**Task brief:** Copy the records below exactly, leaving out any pictures.

_ _ _ _

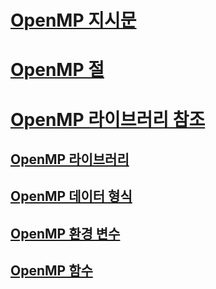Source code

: # [OpenMP 지시문](openmp-directives.md)
# [OpenMP 절](openmp-clauses.md)
# [OpenMP 라이브러리 참조](openmp-library-reference.md)
## [OpenMP 라이브러리](openmp-libraries.md)
## [OpenMP 데이터 형식](openmp-data-types.md)
## [OpenMP 환경 변수](openmp-environment-variables.md)
## [OpenMP 함수](openmp-functions.md)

_ _ _ _

**Solution for this problem:**
Source code

: # [OpenMP 지시문](openmp-directives.md)
# [OpenMP 절](openmp-clauses.md)
# [OpenMP 라이브러리 참조](openmp-library-reference.md)
## [OpenMP 라이브러리](openmp-libraries.md)
## [OpenMP 데이터 형식](openmp-data-types.md)
## [OpenMP 환경 변수](openmp-environment-variables.md)
## [OpenMP 함수](openmp-functions.md)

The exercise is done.